**Task instructions:**
Search the entries below for "curl" and copy each matching line.

**Data extract:**
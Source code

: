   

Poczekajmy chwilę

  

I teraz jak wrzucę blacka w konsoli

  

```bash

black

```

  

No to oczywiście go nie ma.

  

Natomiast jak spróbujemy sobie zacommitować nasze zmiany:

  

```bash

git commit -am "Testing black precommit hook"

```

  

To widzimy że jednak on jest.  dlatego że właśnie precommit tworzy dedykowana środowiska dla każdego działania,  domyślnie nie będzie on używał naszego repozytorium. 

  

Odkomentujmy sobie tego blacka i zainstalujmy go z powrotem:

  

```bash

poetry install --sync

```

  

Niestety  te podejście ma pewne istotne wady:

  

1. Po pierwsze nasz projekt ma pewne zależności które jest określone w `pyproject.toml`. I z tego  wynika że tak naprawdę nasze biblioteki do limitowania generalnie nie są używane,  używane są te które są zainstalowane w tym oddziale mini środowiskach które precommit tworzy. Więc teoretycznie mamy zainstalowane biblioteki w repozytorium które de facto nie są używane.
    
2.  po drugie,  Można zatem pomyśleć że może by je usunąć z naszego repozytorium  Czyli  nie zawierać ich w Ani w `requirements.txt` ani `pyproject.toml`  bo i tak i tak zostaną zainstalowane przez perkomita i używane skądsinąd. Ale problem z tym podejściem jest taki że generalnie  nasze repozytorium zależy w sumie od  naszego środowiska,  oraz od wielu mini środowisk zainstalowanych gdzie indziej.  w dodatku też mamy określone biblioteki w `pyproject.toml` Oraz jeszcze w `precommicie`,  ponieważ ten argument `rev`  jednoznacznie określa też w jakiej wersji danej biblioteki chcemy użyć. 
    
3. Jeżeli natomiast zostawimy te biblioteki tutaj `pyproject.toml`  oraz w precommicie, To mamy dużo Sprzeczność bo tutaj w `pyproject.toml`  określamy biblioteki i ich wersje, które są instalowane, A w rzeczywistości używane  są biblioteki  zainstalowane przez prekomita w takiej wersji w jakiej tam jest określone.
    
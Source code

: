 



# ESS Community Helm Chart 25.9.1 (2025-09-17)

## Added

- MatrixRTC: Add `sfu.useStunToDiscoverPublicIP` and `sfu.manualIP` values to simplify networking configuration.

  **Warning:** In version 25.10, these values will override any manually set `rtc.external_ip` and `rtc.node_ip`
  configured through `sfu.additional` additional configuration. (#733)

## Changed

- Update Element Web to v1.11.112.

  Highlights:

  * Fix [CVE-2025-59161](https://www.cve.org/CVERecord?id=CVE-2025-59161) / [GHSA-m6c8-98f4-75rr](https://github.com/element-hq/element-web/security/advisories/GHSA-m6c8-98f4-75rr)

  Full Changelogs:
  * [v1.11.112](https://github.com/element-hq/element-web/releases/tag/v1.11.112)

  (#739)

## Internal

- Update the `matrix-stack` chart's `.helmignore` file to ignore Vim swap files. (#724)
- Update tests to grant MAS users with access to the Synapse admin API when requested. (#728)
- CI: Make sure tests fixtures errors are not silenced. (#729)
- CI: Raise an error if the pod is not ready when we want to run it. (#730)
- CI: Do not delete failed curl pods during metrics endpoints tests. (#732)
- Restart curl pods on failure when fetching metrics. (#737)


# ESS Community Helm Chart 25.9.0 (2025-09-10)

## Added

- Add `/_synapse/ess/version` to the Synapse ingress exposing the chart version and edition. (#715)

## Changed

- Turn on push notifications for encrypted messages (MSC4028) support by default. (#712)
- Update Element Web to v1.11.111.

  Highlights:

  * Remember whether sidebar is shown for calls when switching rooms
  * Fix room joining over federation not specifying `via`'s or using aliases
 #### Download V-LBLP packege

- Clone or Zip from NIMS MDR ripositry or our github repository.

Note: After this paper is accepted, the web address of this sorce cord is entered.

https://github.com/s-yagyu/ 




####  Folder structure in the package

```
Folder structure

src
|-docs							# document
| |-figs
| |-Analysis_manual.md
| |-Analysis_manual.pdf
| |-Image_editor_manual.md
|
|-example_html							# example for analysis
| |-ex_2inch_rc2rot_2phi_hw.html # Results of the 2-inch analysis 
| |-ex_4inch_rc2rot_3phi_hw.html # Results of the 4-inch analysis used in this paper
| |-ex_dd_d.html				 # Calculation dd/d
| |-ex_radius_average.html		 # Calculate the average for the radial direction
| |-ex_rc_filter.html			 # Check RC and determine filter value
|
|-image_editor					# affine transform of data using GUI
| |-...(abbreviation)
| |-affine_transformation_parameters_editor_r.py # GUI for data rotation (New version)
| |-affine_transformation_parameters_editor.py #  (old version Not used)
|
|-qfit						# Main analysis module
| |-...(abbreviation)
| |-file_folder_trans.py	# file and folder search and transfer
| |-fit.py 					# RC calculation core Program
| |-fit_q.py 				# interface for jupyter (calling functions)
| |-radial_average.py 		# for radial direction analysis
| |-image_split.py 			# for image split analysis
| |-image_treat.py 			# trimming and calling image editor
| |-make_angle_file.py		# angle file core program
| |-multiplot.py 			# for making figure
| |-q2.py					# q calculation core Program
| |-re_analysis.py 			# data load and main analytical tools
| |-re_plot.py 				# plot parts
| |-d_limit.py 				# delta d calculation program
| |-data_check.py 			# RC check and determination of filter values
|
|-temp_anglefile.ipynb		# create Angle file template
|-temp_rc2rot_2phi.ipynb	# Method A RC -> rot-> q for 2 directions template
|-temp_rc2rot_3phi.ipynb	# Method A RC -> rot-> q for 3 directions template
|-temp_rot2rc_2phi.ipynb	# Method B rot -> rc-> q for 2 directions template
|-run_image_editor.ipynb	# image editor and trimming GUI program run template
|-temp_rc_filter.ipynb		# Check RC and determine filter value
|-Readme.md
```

**Exercise response:**
- CI: Do not delete failed curl pods during metrics endpoints tests. (#732)
- Restart curl pods on failure when fetching metrics. (#737)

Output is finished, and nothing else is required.